VATICAN CITY, OCT. 20, 2008 (Zenit.org).- Benedict XVI is calling for a focus on recovering better relationships between doctors and their patients, saying that this is key for humanizing medicine.
The Pope affirmed this today during an audience given to members of the Italian Society of Surgery, which is having its 110th international conference.
Doctor-patient communication should be the base for an “authentic therapeutic alliance with the patient” that permits defining the strategy to be used for the illness,” he said.

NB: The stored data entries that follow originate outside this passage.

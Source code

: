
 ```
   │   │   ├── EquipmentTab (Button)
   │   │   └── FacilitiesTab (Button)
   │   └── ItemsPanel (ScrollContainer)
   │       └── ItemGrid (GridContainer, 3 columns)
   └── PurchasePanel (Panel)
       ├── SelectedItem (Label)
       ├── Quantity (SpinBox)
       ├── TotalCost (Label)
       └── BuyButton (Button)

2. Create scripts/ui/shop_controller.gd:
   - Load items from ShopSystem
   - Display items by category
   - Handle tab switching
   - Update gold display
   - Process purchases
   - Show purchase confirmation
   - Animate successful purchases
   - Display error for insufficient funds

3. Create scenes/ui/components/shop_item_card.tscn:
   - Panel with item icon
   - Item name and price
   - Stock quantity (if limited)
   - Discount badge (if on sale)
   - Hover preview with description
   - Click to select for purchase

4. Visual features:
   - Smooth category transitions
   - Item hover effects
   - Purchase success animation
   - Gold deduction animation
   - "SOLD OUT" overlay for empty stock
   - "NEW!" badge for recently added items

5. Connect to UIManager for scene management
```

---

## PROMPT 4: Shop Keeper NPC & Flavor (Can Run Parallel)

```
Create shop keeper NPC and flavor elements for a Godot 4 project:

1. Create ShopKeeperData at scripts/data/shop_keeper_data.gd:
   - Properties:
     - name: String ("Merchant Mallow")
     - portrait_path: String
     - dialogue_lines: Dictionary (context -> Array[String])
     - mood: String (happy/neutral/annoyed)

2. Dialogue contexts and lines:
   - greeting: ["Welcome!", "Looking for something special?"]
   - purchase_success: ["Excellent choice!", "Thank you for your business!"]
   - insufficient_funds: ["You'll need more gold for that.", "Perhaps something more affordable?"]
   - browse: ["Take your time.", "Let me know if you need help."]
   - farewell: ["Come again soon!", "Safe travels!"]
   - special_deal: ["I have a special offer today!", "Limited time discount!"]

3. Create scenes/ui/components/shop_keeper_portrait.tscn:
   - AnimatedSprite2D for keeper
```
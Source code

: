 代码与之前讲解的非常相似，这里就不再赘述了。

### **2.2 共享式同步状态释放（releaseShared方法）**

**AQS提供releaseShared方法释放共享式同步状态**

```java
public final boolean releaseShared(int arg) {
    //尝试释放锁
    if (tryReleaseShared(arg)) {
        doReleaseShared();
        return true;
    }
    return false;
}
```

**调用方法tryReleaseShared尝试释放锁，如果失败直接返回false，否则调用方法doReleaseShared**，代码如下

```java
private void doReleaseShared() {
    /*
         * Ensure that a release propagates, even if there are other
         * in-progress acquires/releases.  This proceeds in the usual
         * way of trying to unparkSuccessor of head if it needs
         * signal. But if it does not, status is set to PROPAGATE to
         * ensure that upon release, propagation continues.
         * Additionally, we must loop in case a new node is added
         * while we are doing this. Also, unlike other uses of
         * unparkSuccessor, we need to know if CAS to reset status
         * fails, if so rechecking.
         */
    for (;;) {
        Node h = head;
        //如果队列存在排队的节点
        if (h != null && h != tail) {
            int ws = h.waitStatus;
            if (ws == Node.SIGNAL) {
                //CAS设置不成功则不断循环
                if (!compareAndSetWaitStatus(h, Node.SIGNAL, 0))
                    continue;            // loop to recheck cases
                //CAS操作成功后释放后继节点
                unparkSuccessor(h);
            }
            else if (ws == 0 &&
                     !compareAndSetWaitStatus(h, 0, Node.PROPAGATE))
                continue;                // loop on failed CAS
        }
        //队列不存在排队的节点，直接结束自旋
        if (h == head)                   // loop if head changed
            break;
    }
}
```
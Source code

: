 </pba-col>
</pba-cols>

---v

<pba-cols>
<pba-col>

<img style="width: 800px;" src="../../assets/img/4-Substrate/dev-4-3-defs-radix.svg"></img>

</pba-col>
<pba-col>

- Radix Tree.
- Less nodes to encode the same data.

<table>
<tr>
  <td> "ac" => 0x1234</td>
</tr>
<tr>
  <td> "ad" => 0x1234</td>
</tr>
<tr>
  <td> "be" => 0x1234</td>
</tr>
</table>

The Pontiff affirmed that a doctor can do more for his patient if a good relationship is developed: “He can motivate the patient, sustain him, inspire him, and even maximize his physical and mental strength, or, on the contrary, he can weaken him and frustrate his strengths, thus reducing the very efficacy of the treatment given.”
What should distinguish a doctor, the Holy Father contended, are “those human qualities that, beyond professional competence in the strict sense, make the patient value him.” A sick person should not be considered an antagonist, he added, but rather an “active and responsible collaborator in the therapeutic treatment,” though “respecting his self-determination.”
The ill, Benedict XVI continued, “want to be seen with benevolence, not just examined; they want to be listened to, not just exposed to sophisticated diagnoses; they want to perceive with certainty that they are present in the mind and the heart of the doctor who heals them.”
The Pope acknowledged that the autonomy of the patient must be respected, but he said that “the professional responsibility of the doctor should bring him to propose treatments that look to the true good of the patient, aware that his specific competence generally puts him in a place to better evaluate the situation.”
This relationship is so important, the Holy Father explained, that one has to “view with suspicion any attempt to meddle in it from the outside.”
Referring to the theme chosen by the surgeons for their conference — “For a Surgery That Respects the Ill” — the Pope explained that the foundation of medicine should always be “respect for human dignity. In fact, it demands the unconditional respect of every human being, born or unborn, healthy or sick, regardless of the condition in which they find themselves.”
Better but worse
Benedict XVI noted that medicine has evolved such that, “while in the past it was limited to relieving,” today it “is capable of healing.”
But, he said, this implies a risk: That of “abandoning the patient when it is seen that a noticeable result cannot be obtained.”
Another risk, the Pontiff said, is that of making the patient into a thing, submitting him to “rules and practices that are often foreign to his way of being,” in the name of “the demands of science, technology and the health care organization.”
It is necessary, then, to have three objectives present in the exercise of medicine, the Pope said: “Heal the ill person or at least try to efficiently intervene in the progression of the illness; relieve the painful symptoms that accompany the sickness, especially when it is in an advanced stage; and care for the ill person in all of his human hopes.”
“Even when there is no possibility of healing, much can still be done for the sick,” the Bishop of Rome affirmed. “His suffering can be relieved, above all [by] accompanying him in his journey, bettering as much as possible his condition of life.
“Every patient, even the gravely ill one, has an unconditional value, a dignity worthy of being honored.”